Côté souveraineté, le gouvernement insiste sur la nécessité de développer des solutions « Made in France » ou européennes. « Nous ne voulons pas dépendre de technologies étrangères pour des missions régaliennes », a souligné un haut fonctionnaire lors de la présentation. Le plan prévoit ainsi des partenariats avec des acteurs publics et privés locaux, tout en renforçant les compétences internes en matière d’IA.

Une négociation sociale pour cadrer l’usage de l’IA

Pour encadrer cette transformation, une « négociation sociale » doit s’engager dès jeudi 18 juin entre le gouvernement, les syndicats de fonctionnaires et les employeurs publics. Ce dialogue, prévu sur plusieurs semaines, portera sur les garanties à apporter aux agents : formation, protection contre les risques de surveillance accrue, ou encore droit à la déconnexion. « L’objectif est d’éviter les dérives tout en permettant aux administrations de bénéficier de ces innovations », explique un syndicaliste proche des discussions.

Les thèmes abordés incluront également la transparence des algorithmes utilisés et la responsabilité en cas d’erreur ou de biais discriminatoire. « Les agents doivent comprendre comment fonctionnent ces outils pour les utiliser en confiance », a précisé une source proche du dossier. Le gouvernement a d’ores et déjà annoncé la création d’un « référent IA » dans chaque ministère, chargé de veiller au respect des principes éthiques.

« Nous voulons une IA au service de l’intérêt général, sans sacrifier les valeurs de la fonction publique : neutralité, égalité et accessibilité. »
– Communiqué du Premier ministre, 16 juin 2026

Et maintenant ?

Les prochaines étapes dépendront des conclusions de la négociation sociale, qui doit s’achever d’ici l’automne 2026. Le gouvernement prévoit ensuite un calendrier de déploiement progressif des outils, avec une évaluation régulière de leur impact sur les agents et les usagers. « L’enjeu sera de concilier rapidité et prudence », résume un expert en transformation publique.
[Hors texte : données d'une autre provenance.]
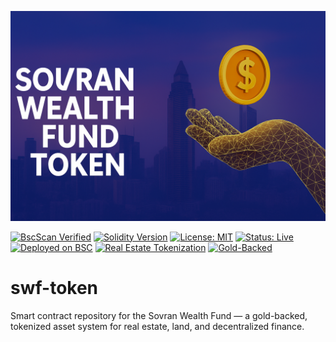 <p align="center">
  <img src="./file_0000000044fc61fdbe7fbb0ef22c31b4.png" alt="SWFToken Banner">
</p> 


[![BscScan Verified](https://img.shields.io/badge/Verified-BscScan-blue)](https://bscscan.com/address/0x36E5E1D51eC998A809AA066Cad73D800aF833735)
[![Solidity Version](https://img.shields.io/badge/Solidity-0.8.20-brightgreen.svg)](https://docs.soliditylang.org/en/v0.8.20/)
[![License: MIT](https://img.shields.io/badge/License-MIT-yellow.svg)](https://opensource.org/licenses/MIT)
[![Status: Live](https://img.shields.io/badge/Status-Live-brightgreen)](https://bscscan.com/address/0x36E5E1D51eC998A809AA066Cad73D800aF833735)
[![Deployed on BSC](https://img.shields.io/badge/Network-BSC%20Mainnet-yellowgreen)](https://bscscan.com)
[![Real Estate Tokenization](https://img.shields.io/badge/Asset%20Class-Real%20Estate-blueviolet)](https://github.com/The-Moabite-Federation/swf-token)
[![Gold-Backed](https://img.shields.io/badge/Backed%20By-Kinesis%20Gold-gold)](https://kinesis.money/)


# swf-token
Smart contract repository for the Sovran Wealth Fund — a gold-backed, tokenized asset system for real estate, land, and decentralized finance.

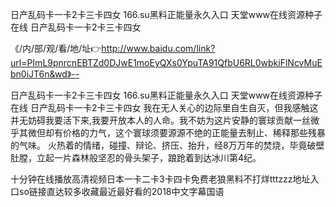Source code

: 日产乱码卡一卡2卡三卡四女
166.su黑料正能量永久入口
天堂www在线资源种子在线
日产乱码卡一卡2卡三卡四女


《/内/部/观/看/地/址👉http://www.baidu.com/link?url=PImL9pnrcnEBTZd0DJwE1moEyQXs0YpuTA91QfbU6RL0wbkiFlNcvMuEbn0iJT6n&wd》--

日产乱码卡一卡2卡三卡四女
166.su黑料正能量永久入口
天堂www在线资源种子在线
日产乱码卡一卡2卡三卡四女
我在无人关心的边际里自生自灭，但我感触这并无妨碍我要活下来,我要开放本人的人命。我不妨为这片安静的寰球贡献一丝微乎其微但却有价格的力气，这个寰球须要源源不绝的正能量去制止、稀释那些残暴的气味。
火热着的情绪，碰撞、辩论、挤压、抬升，经8万万年的焚烧，毕竟破壁肚膛，立起一片森林般坚忍的骨头架子，踉跄着到达冰川第4纪。





十分钟在线播放高清视频日本一卡二卡3卡四卡免费老狼黑料不打烊tttzzz地址入口so链接直达较多收藏最近最好看的2018中文字幕国语
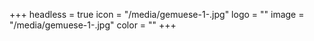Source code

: +++
headless = true
icon = "/media/gemuese-1-.jpg"
logo = ""
image = "/media/gemuese-1-.jpg"
color = ""
+++
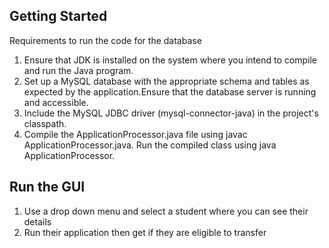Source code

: ## Getting Started

Requirements to run the code for the database

1. Ensure that JDK is installed on the system where you intend to compile and run the Java program.
2. Set up a MySQL database with the appropriate schema and tables as expected by the application.Ensure that the database server  is running and accessible.
3. Include the MySQL JDBC driver (mysql-connector-java) in the project's classpath.
4. Compile the ApplicationProcessor.java file using javac ApplicationProcessor.java. Run the compiled class using java ApplicationProcessor.

## Run the GUI 

1. Use a drop down menu and select a student where you can see their details
2. Run their application then get if they are eligible to transfer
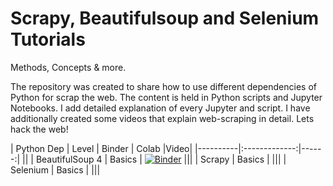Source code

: # Scrapy, Beautifulsoup and Selenium Tutorials

Methods, Concepts & more.

The repository was created to share how to use different dependencies of Python for scrap the web.
The content is held in Python scripts and Jupyter Notebooks. I add detailed explanation of every Jupyter and script. I have additionally created some videos that explain web-scraping in detail.
Lets hack the web!

| Python Dep   |      Level      |  Binder | Colab |Video|
|----------|:-------------:|------:| ||
| BeautifulSoup 4 |  Basics | [![Binder](https://mybinder.org/badge_logo.svg)](https://mybinder.org/v2/gh/geomario/scrapy_tutorial.git/HEAD?filepath=%2Fbeautifulsoup%2Fbasics%2Fbeautifulone.ipynb) |||
| Scrapy |    Basics   |    |||
| Selenium | Basics |    |||
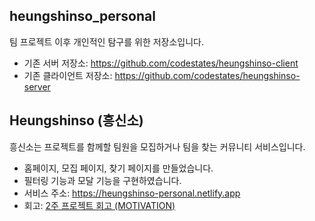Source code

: ## heungshinso_personal

팀 프로젝트 이후 개인적인 탐구를 위한 저장소입니다.

- 기존 서버 저장소: https://github.com/codestates/heungshinso-client
- 기존 클라이언트 저장소: https://github.com/codestates/heungshinso-server

## Heungshinso (흥신소)

흥신소는 프로젝트를 함께할 팀원을 모집하거나 팀을 찾는 커뮤니티 서비스입니다.

- 홈페이지, 모집 페이지, 찾기 페이지를 만들었습니다.
- 필터링 기능과 모달 기능을 구현하였습니다.
- 서비스 주소: https://heungshinso-personal.netlify.app
- 회고: [2주 프로젝트 회고 (MOTIVATION)](https://smss.netlify.app/2020-11-22-MOTIVATION/)
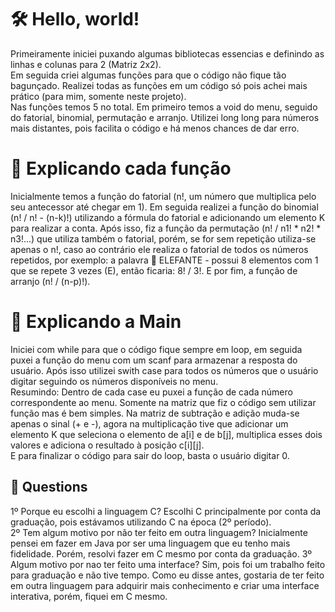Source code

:<h1>🛠️ Hello, world!</h1>
<p>Primeiramente iniciei puxando algumas bibliotecas essencias e definindo as linhas e colunas para 2 (Matriz 2x2). <br>
Em seguida criei algumas funções para que o código não fique tão bagunçado. Realizei todas as funções em um código só pois achei mais prático (para mim, somente neste projeto). <br>
Nas funções temos 5 no total. Em primeiro temos a void do menu, seguido do fatorial, binomial, permutação e arranjo. Utilizei long long para números mais distantes, pois facilita o código e há menos chances de dar erro.
</p>

<h1>📍 Explicando cada função</h1>
<p>
  Inicialmente temos a função do fatorial (n!, um número que multiplica pelo seu antecessor até chegar em 1). Em seguida realizei a função do binomial (n! / n! - (n-k)!) utilizando a fórmula do fatorial e adicionando um elemento K para realizar a conta. Após isso, fiz a função da permutação (n! / n1! * n2! * n3!...) que utiliza também o fatorial, porém, se for sem repetição utiliza-se apenas o n!, caso ao contrário ele realiza o fatorial de todos os números repetidos, por exemplo: a palavra 🐘 ELEFANTE - possui 8 elementos com 1 que se repete 3 vezes (E), então ficaria: 8! / 3!. E por fim, a função de arranjo (n! / (n-p)!).
</p>

<h1>📌 Explicando a Main</h1>
<p>
  Iniciei com while para que o código fique sempre em loop, em seguida puxei a função do menu com um scanf para armazenar a resposta do usuário. Após isso utilizei swith case para todos os números que o usuário digitar seguindo os números disponíveis no menu. <br>
Resumindo: Dentro de cada case eu puxei a função de cada número correspondente ao menu. Somente na matriz que fiz o código sem utilizar função mas é bem simples. Na matriz de subtração e adição muda-se apenas o sinal (+ e -), agora na multiplicação tive que adicionar um elemento K que seleciona o elemento de a[i] e de b[j], multiplica esses dois valores e adiciona o resultado à posição c[i][j]. <br>
E para finalizar o código para sair do loop, basta o usuário digitar 0.
</p>


<h2>📂 Questions</h2>
<p>1º Porque eu escolhi a linguagem C? Escolhi C principalmente por conta da graduação, pois estávamos utilizando C na época (2º período).<br>
2º Tem algum motivo por não ter feito em outra linguagem? Inicialmente pensei em fazer em Java por ser uma linguagem que eu tenho mais fidelidade. Porém, resolvi fazer em C mesmo por conta da graduação.
3º Algum motivo por nao ter feito uma interface? Sim, pois foi um trabalho feito para graduação e não tive tempo. Como eu disse antes, gostaria de ter feito em outra linguagem para adquirir mais conhecimento e criar uma interface interativa, porém, fiquei em C mesmo.
</p>
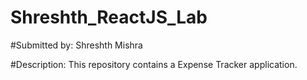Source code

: # Shreshth_ReactJS_Lab

#Submitted by: Shreshth Mishra

#Description: This repository contains a Expense Tracker application.
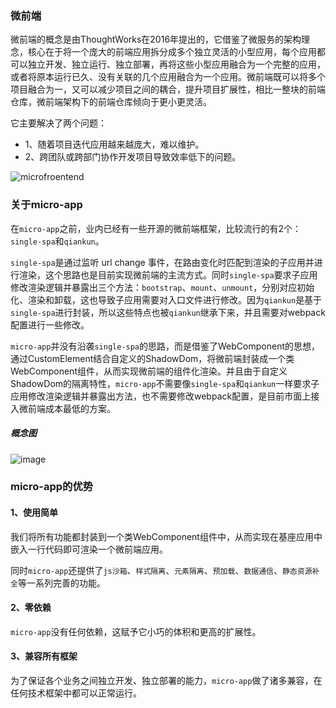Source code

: ### 微前端
微前端的概念是由ThoughtWorks在2016年提出的，它借鉴了微服务的架构理念，核心在于将一个庞大的前端应用拆分成多个独立灵活的小型应用，每个应用都可以独立开发、独立运行、独立部署，再将这些小型应用融合为一个完整的应用，或者将原本运行已久、没有关联的几个应用融合为一个应用。微前端既可以将多个项目融合为一，又可以减少项目之间的耦合，提升项目扩展性，相比一整块的前端仓库，微前端架构下的前端仓库倾向于更小更灵活。

它主要解决了两个问题：

- 1、随着项目迭代应用越来越庞大，难以维护。
- 2、跨团队或跨部门协作开发项目导致效率低下的问题。

![microfroentend](https://img14.360buyimg.com/imagetools/jfs/t1/183357/37/39498/93302/6523acd0F9383d35c/88532a84c0fe64bf.png ':size=800')

### 关于micro-app
  在`micro-app`之前，业内已经有一些开源的微前端框架，比较流行的有2个：`single-spa`和`qiankun`。
  
  `single-spa`是通过监听 url change 事件，在路由变化时匹配到渲染的子应用并进行渲染，这个思路也是目前实现微前端的主流方式。同时`single-spa`要求子应用修改渲染逻辑并暴露出三个方法：`bootstrap`、`mount`、`unmount`，分别对应初始化、渲染和卸载，这也导致子应用需要对入口文件进行修改。因为`qiankun`是基于`single-spa`进行封装，所以这些特点也被`qiankun`继承下来，并且需要对webpack配置进行一些修改。
  
  `micro-app`并没有沿袭`single-spa`的思路，而是借鉴了WebComponent的思想，通过CustomElement结合自定义的ShadowDom，将微前端封装成一个类WebComponent组件，从而实现微前端的组件化渲染。并且由于自定义ShadowDom的隔离特性，`micro-app`不需要像`single-spa`和`qiankun`一样要求子应用修改渲染逻辑并暴露出方法，也不需要修改webpack配置，是目前市面上接入微前端成本最低的方案。

  ##### 概念图
  ![image](https://img10.360buyimg.com/imagetools/jfs/t1/168885/23/20790/54203/6084d445E0c9ec00e/d879637b4bb34253.png ':size=750')


### micro-app的优势
  #### 1、使用简单
  我们将所有功能都封装到一个类WebComponent组件中，从而实现在基座应用中嵌入一行代码即可渲染一个微前端应用。
  
  同时`micro-app`还提供了`js沙箱`、`样式隔离`、`元素隔离`、`预加载`、`数据通信`、`静态资源补全`等一系列完善的功能。

  #### 2、零依赖
  `micro-app`没有任何依赖，这赋予它小巧的体积和更高的扩展性。

  #### 3、兼容所有框架
  为了保证各个业务之间独立开发、独立部署的能力，`micro-app`做了诸多兼容，在任何技术框架中都可以正常运行。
D’ici la fin de l’année, un bilan intermédiaire sera présenté pour ajuster, si nécessaire, les mesures prévues.

Reste à voir comment les syndicats parviendront à concilier leurs revendications – souvent protectrices – avec les impératifs de modernisation. Une chose est sûre : l’IA s’invite durablement dans les bureaux de l’administration, avec des promesses de gains d’efficacité… mais aussi des risques à maîtriser.

Selon Le Monde – Politique, les premiers outils concerneront principalement l’automatisation des tâches administratives répétitives (gestion des demandes, classement de dossiers) et l’aide à la décision pour certains métiers (santé, éducation). Des assistants conversationnels pourraient aussi être déployés pour répondre aux usagers, sous réserve d’un encadrement strict.